Makanan tradisional tak hanya membawa ciri khas pada suatu daerah. Tetapi juga membawa nilai historis dan filosofis yang memuat kebudayaan di tempat asal makanan tradisional itu berada dan salah satunya ketika ada di Jogja pasti lekat dengan sejarah gudeg.
Selain itu, sebagai sebuah ikon daerah, masakan tradisional juga mampu mengangkat ekonomi masyarakat. Meskipun memiliki potensi budaya maupun nilai ekonomi yang besar, masyarakat sering menampik keberadaan makanan tradisional dan menganggapnya dengan sebelah mata.
Banyak masyarakat yang tak mengetahui sejarah budaya maupun nilai filosofi tentang makanan tradisional, termasuk gudeg. Pengetahuan sepintas, masyarakat menganggap bahwa gudeg makanan khas tradisional dari kota Yogyakarta.

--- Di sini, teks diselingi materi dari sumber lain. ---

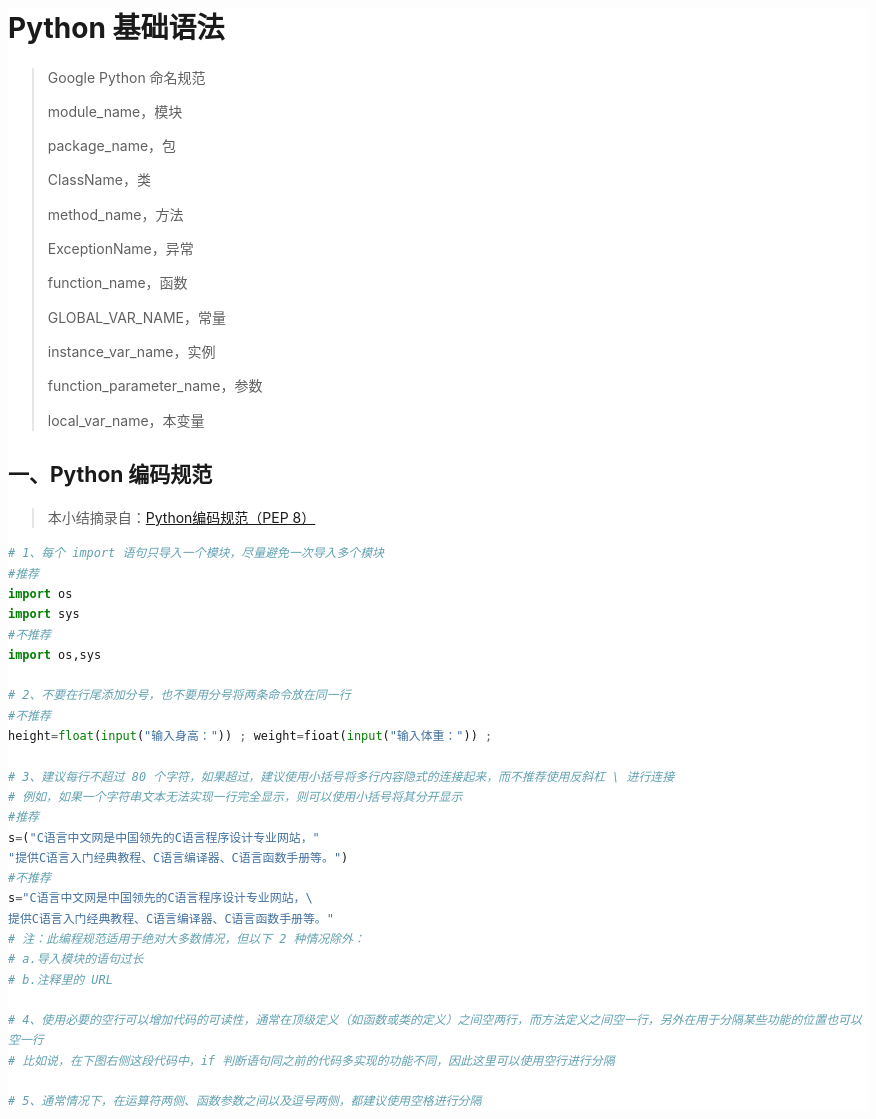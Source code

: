 # Python 基础语法

> Google Python 命名规范
>
> module_name，模块
>
> package_name，包
>
> ClassName，类
>
> method_name，方法
>
> ExceptionName，异常
>
> function_name，函数
>
> GLOBAL_VAR_NAME，常量
>
> instance_var_name，实例
>
> function_parameter_name，参数
>
> local_var_name，本变量

## 一、Python 编码规范

> 本小结摘录自：[Python编码规范（PEP 8）](http://c.biancheng.net/view/4184.html)

```python
# 1、每个 import 语句只导入一个模块，尽量避免一次导入多个模块
#推荐
import os
import sys
#不推荐
import os,sys

# 2、不要在行尾添加分号，也不要用分号将两条命令放在同一行
#不推荐
height=float(input("输入身高：")) ; weight=fioat(input("输入体重：")) ;

# 3、建议每行不超过 80 个字符，如果超过，建议使用小括号将多行内容隐式的连接起来，而不推荐使用反斜杠 \ 进行连接
# 例如，如果一个字符串文本无法实现一行完全显示，则可以使用小括号将其分开显示
#推荐
s=("C语言中文网是中国领先的C语言程序设计专业网站，"
"提供C语言入门经典教程、C语言编译器、C语言函数手册等。")
#不推荐
s="C语言中文网是中国领先的C语言程序设计专业网站，\
提供C语言入门经典教程、C语言编译器、C语言函数手册等。"
# 注：此编程规范适用于绝对大多数情况，但以下 2 种情况除外：
# a.导入模块的语句过长
# b.注释里的 URL

# 4、使用必要的空行可以增加代码的可读性，通常在顶级定义（如函数或类的定义）之间空两行，而方法定义之间空一行，另外在用于分隔某些功能的位置也可以空一行
# 比如说，在下图右侧这段代码中，if 判断语句同之前的代码多实现的功能不同，因此这里可以使用空行进行分隔

# 5、通常情况下，在运算符两侧、函数参数之间以及逗号两侧，都建议使用空格进行分隔


```
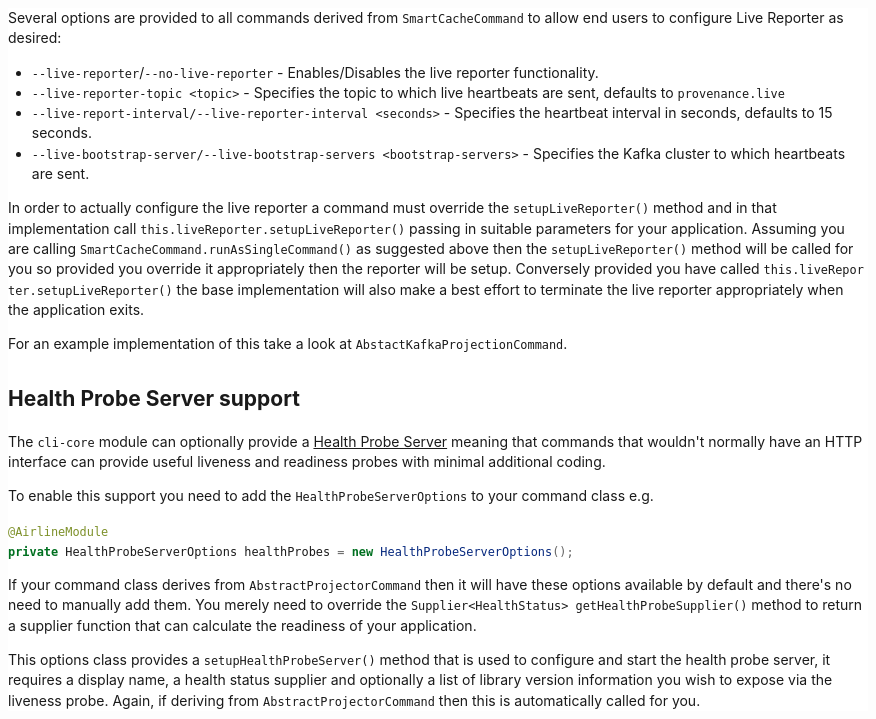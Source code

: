 Several options are provided to all commands derived from `SmartCacheCommand` to allow end users to configure Live
Reporter as desired:

- `--live-reporter`/`--no-live-reporter` - Enables/Disables the live reporter functionality.
- `--live-reporter-topic <topic>` - Specifies the topic to which live heartbeats are sent, defaults to `provenance.live`
- `--live-report-interval/--live-reporter-interval <seconds>` - Specifies the heartbeat interval in seconds, defaults to
  15 seconds.
- `--live-bootstrap-server/--live-bootstrap-servers <bootstrap-servers>` - Specifies the Kafka cluster to which
  heartbeats are sent.

In order to actually configure the live reporter a command must override the `setupLiveReporter()` method and in that
implementation call `this.liveReporter.setupLiveReporter()` passing in suitable parameters for your application.
Assuming you are calling `SmartCacheCommand.runAsSingleCommand()` as suggested above then the `setupLiveReporter()`
method will be called for you so provided you override it appropriately then the reporter will be setup.  Conversely
provided you have called `this.liveReporter.setupLiveReporter()` the base implementation will also make a best effort to
terminate the live reporter appropriately when the application exits.

For an example implementation of this take a look at `AbstactKafkaProjectionCommand`.

## Health Probe Server support

The `cli-core` module can optionally provide a [Health Probe Server](health-probes.md) meaning that commands that
wouldn't normally have an HTTP interface can provide useful liveness and readiness probes with minimal additional coding.

To enable this support you need to add the `HealthProbeServerOptions` to your command class e.g.

```java
@AirlineModule
private HealthProbeServerOptions healthProbes = new HealthProbeServerOptions();
```

If your command class derives from `AbstractProjectorCommand` then it will have these options available by default and
there's no need to manually add them.  You merely need to override the `Supplier<HealthStatus> getHealthProbeSupplier()`
method to return a supplier function that can calculate the readiness of your application.

This options class provides a `setupHealthProbeServer()` method that is used to configure and start the health probe
server, it requires a display name, a health status supplier and optionally a list of library version information you
wish to expose via the liveness probe.  Again, if deriving from `AbstractProjectorCommand` then this is automatically
called for you.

Akan tetapi, sangat sedikit yang mengetahui sejarah keberadaan gudeng hingga menjadi makanan khas Yogyakarta.
Sejarah Gudeg Yogyakarta Berusia Ratusan Tahun
Dalam bukunya yang berjudul “Gudeg Yogyakarta” Murdijati Gardjito menjelaskan bahwa sejarah gudeg di Yogyakarta dimulai bersamaan dengan dibangunnya kerajaan Mataram Islam di Alas Mentok yang ada di Kotagede pada sekitar tahun 1500-an.
Pada waktu membangun kerajaan Mataram di Alas Mentok, banyak pohon ditebang. Diantaranya adalah pohon nangka, kelapa, dan tangkil atau melinjo.
Karena banyaknya buah nangka muda (gori), kelapa dan daun tangkil (melinjo) akhirnya mendorong para pekerja untuk membuat makanan dengan bahan baku tersebut. Tujuannya untuk memenuhi kebutuhan makanan dengan jumlah yang begitu besar untuk para pekerja.
Asal Usul Gudeg
Asal usul kata gudeg pun, menurut Murdjati berasal dari proses memasak. Nangka muda, kelapa, dan daun tangkil diaduk dengan alat menyerupai dayung perahu yang disebut hangudek.
Dari proses mengaduk ini makanan yang diciptakan dari nangka muda ini disebut gudeg. Terlalu istimewa, hal ini karena proses memasak yang begitu lama, pada waktu itu gudeg sering dijadikan sebagai makanan nadzar, atau wujud rasa sukur.
Seperti doa pengharapan ketika anak sakit, mendapatkan rejeki panen yang melimpah, serta meminta keselamatan. Namun disinilah sebenarnya titik awal popularitas gudeg Yogyakarta yang diungkapkan Murdijati Gardjito.
Yaitu dimasa Presiden Soekarno mencetuskan ide membangun Universitas Gadjah Mada (UGM) pada tahun 1940-an di Yogyakarta. Begitu hadir mahasiswa, gudeg sering dijadikan oleh-oleh mahasiswa untuk sanak saudaranya di kampung halaman.
Alhasil kuliner ini berkembang dan banyak dikenal di masyarakat.
Pembangunan kampus UGM di daerah Bulaksumur, juga memunculkan beberapa kampung sentra gudeg Mbarek yang berdekatan. Hadirnya kampung itu lantaran banyak mahasiswa UGM memilih makanan yang sejatinya telah ada sejak ratusan tahun yang lalu.
Keberadaan kampung ini sekaligus semakin membuat kuliner berbahan ‘gori’ berkembang dengan baik.